Stage 2: the exploration of big data. At the turn of the millennium, the Internet was experiencing explosive growth. During this period, page views and user clicks proliferated to billions or tens of billions in number. This ushered in a new era of global data explosion. Traditional database solutions were no longer able to provide required computing power at acceptable costs.

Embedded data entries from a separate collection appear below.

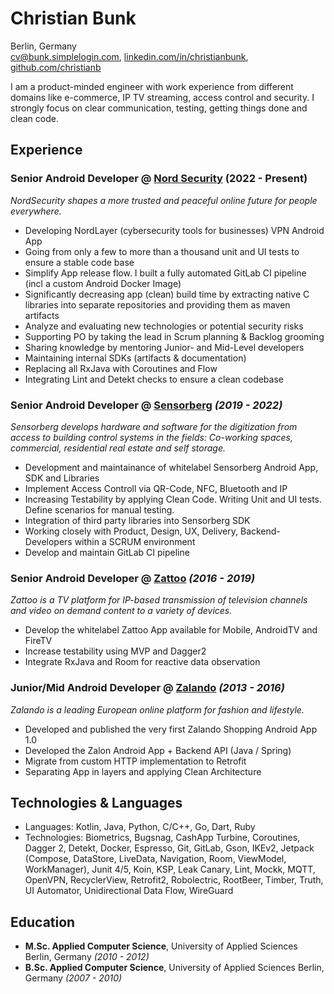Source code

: # Christian Bunk
Berlin, Germany <br>
cv@bunk.simplelogin.com, [linkedin.com/in/christianbunk](https://linkedin.com/in/christianbunk), [github.com/christianb](https://github.com/christianb)

I am a product-minded engineer with work experience from different domains like e-commerce, IP TV streaming, access control and security. I strongly focus on clear communication, testing, getting things done and clean code.

## Experience
### Senior Android Developer @ [Nord Security](https://nordsecurity.com/about-us) (2022 - Present)
_NordSecurity shapes a more trusted and peaceful online future for people everywhere._
- Developing NordLayer (cybersecurity tools for businesses) VPN Android App
- Going from only a few to more than a thousand unit and UI tests to ensure a stable code base
- Simplify App release flow. I built a fully automated GitLab CI pipeline (incl a custom Android Docker Image)
- Significantly decreasing app (clean) build time by extracting native C libraries into separate repositories and providing them as maven artifacts
- Analyze and evaluating new technologies or potential security risks
- Supporting PO by taking the lead in Scrum planning & Backlog grooming
- Sharing knowledge by mentoring Junior- and Mid-Level developers
- Maintaining internal SDKs (artifacts & documentation)
- Replacing all RxJava with Coroutines and Flow
- Integrating Lint and Detekt checks to ensure a clean codebase

### **Senior Android Developer** @ [Sensorberg](https://sensorberg.com) _(2019 - 2022)_
_Sensorberg develops hardware and software for the digitization from access to building control systems in the fields: Co-working spaces, commercial, residential real estate and self storage._
- Development and maintainance of whitelabel Sensorberg Android App, SDK and Libraries
- Implement Access Controll via QR-Code, NFC, Bluetooth and IP
- Increasing Testability by applying Clean Code. Writing Unit and UI tests. Define scenarios for manual testing.
- Integration of third party libraries into Sensorberg SDK
- Working closely with Product, Design, UX, Delivery, Backend-Developers within a SCRUM environment
- Develop and maintain GitLab CI pipeline

### **Senior Android Developer** @ [Zattoo](https://zattoo.com/company/en/about-us/) _(2016 - 2019)_
_Zattoo is a TV platform for IP-based transmission of television channels and video on demand content to a variety of devices._
- Develop the whitelabel Zattoo App available for Mobile, AndroidTV and FireTV
- Increase testability using MVP and Dagger2
- Integrate RxJava and Room for reactive data observation
	     
### **Junior/Mid Android Developer** @ [Zalando](https://corporate.zalando.com/en/newsroom) _(2013 - 2016)_
 _Zalando is a leading European online platform for fashion and lifestyle._
- Developed and published the very first Zalando Shopping Android App 1.0
- Developed the Zalon Android App + Backend API (Java / Spring)
- Migrate from custom HTTP implementation to Retrofit
- Separating App in layers and applying Clean Architecture

## Technologies & Languages
* Languages: Kotlin, Java, Python, C/C++, Go, Dart, Ruby <br>
* Technologies: Biometrics, Bugsnag, CashApp Turbine, Coroutines, Dagger 2, Detekt, Docker, Espresso, Git, GitLab, Gson, IKEv2, Jetpack (Compose, DataStore, LiveData, Navigation, Room, ViewModel, WorkManager), Junit 4/5,  Koin, KSP, Leak Canary, Lint, Mockk, MQTT, OpenVPN, RecyclerView, Retrofit2, Robolectric, RootBeer, Timber, Truth, UI Automator, Unidirectional Data Flow, WireGuard <br>

## Education
* **M.Sc. Applied Computer Science**, University of Applied Sciences Berlin, Germany _(2010 - 2012)_
* **B.Sc. Applied Computer Science**, University of Applied Sciences Berlin, Germany _(2007 - 2010)_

Huge unsatisfied data processing requirements gave rise to the big data era. In 2003, 2004, and 2006, Google published three groundbreaking papers: GFS, MapReduce, and BigTable. These papers laid down the basic technical frameworks for the big data era: distributed storage, distributed scheduling, and distributed computing models. Then, brilliant distributed technologies, including Google, Microsoft Cosmos, open-source Hadoop, and Alibaba Apsara, were released around the same time. At that time, people were too excited by the increasing volumes of data processed to consider the merits of data warehouses or data lakes.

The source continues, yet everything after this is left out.